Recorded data
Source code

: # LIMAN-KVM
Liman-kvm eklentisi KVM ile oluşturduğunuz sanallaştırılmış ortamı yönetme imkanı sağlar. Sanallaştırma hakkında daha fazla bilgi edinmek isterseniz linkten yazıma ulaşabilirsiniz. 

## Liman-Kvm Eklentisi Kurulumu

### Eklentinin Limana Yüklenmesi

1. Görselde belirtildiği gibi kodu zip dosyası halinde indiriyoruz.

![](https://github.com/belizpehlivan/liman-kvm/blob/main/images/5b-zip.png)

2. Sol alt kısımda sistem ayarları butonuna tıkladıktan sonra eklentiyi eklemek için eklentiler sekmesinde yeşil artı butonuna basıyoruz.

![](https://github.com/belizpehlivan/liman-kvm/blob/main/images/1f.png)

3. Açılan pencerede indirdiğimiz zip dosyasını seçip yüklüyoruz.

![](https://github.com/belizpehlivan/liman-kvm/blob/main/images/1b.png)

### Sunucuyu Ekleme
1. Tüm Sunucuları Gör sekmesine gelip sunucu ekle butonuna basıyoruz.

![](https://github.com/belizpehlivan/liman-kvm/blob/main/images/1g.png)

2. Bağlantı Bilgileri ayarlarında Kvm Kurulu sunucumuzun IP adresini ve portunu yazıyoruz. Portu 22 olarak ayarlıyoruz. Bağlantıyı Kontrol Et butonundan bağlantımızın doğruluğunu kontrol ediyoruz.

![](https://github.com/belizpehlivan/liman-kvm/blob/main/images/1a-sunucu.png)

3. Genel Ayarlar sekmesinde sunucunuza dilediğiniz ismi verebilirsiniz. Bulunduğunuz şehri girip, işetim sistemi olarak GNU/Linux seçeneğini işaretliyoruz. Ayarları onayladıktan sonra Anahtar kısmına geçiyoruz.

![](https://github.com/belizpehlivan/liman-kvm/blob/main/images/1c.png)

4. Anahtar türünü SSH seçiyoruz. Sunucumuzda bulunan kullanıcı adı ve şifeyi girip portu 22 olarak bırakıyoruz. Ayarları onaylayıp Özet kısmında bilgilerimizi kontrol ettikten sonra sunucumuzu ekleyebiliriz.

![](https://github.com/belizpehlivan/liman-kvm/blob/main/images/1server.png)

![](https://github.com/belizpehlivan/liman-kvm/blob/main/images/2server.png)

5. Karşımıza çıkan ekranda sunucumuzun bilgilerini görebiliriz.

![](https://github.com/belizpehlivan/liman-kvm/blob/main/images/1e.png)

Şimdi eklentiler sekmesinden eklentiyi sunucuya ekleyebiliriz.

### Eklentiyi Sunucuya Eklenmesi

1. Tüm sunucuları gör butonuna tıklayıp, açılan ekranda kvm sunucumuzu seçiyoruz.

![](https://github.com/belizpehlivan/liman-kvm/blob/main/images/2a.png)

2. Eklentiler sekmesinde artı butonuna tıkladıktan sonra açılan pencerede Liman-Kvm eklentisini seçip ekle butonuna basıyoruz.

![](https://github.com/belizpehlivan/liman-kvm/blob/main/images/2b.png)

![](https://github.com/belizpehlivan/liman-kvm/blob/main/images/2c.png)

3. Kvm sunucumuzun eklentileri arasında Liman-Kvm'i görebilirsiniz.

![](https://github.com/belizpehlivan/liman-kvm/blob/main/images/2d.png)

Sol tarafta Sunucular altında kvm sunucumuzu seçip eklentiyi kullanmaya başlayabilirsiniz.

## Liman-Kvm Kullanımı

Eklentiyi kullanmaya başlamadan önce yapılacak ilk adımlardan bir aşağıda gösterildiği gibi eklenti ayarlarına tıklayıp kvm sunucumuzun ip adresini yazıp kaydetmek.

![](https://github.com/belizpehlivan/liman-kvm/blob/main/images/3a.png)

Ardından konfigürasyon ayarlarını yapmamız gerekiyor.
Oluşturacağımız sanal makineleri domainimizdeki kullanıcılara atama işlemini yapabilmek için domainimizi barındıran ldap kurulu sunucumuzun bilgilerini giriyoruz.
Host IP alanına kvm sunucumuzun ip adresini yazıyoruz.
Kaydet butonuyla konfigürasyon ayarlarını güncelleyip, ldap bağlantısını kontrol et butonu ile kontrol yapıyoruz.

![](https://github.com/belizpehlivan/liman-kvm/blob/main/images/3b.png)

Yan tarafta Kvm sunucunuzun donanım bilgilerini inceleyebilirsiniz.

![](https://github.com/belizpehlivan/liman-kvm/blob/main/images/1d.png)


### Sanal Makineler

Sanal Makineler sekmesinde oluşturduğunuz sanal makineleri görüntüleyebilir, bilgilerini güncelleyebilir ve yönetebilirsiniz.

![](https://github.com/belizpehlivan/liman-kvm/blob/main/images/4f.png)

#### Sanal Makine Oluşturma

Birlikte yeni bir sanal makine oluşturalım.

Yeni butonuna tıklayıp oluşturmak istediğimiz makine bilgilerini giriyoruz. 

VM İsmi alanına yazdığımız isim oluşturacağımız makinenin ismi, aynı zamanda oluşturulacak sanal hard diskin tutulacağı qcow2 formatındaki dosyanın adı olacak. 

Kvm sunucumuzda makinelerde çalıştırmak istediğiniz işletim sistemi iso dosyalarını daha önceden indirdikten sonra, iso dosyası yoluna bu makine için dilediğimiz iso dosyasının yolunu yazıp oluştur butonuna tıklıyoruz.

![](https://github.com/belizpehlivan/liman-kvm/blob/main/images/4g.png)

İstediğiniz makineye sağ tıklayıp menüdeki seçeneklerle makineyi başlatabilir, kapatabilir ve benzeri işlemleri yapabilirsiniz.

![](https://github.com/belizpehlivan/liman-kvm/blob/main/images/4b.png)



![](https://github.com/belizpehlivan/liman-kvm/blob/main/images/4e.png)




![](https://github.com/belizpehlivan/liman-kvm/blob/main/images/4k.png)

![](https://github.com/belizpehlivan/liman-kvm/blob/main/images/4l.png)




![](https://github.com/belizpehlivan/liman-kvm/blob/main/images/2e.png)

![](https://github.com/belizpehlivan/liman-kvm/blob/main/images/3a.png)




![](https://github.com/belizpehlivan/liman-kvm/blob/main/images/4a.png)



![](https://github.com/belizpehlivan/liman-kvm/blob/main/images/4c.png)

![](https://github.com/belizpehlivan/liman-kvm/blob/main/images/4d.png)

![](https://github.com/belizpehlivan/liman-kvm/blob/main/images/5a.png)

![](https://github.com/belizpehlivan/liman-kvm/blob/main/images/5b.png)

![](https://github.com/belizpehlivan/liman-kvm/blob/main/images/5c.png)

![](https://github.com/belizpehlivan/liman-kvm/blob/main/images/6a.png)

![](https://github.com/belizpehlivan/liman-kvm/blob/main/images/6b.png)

▶ PROBLEM TO WORK ON
Copy the lines above that hold the word "tıkladıktan".

▶ RESPONSE FOR THIS EXERCISE
2. Sol alt kısımda sistem ayarları butonuna tıkladıktan sonra eklentiyi eklemek için eklentiler sekmesinde yeşil artı butonuna basıyoruz.
2. Eklentiler sekmesinde artı butonuna tıkladıktan sonra açılan pencerede Liman-Kvm eklentisini seçip ekle butonuna basıyoruz.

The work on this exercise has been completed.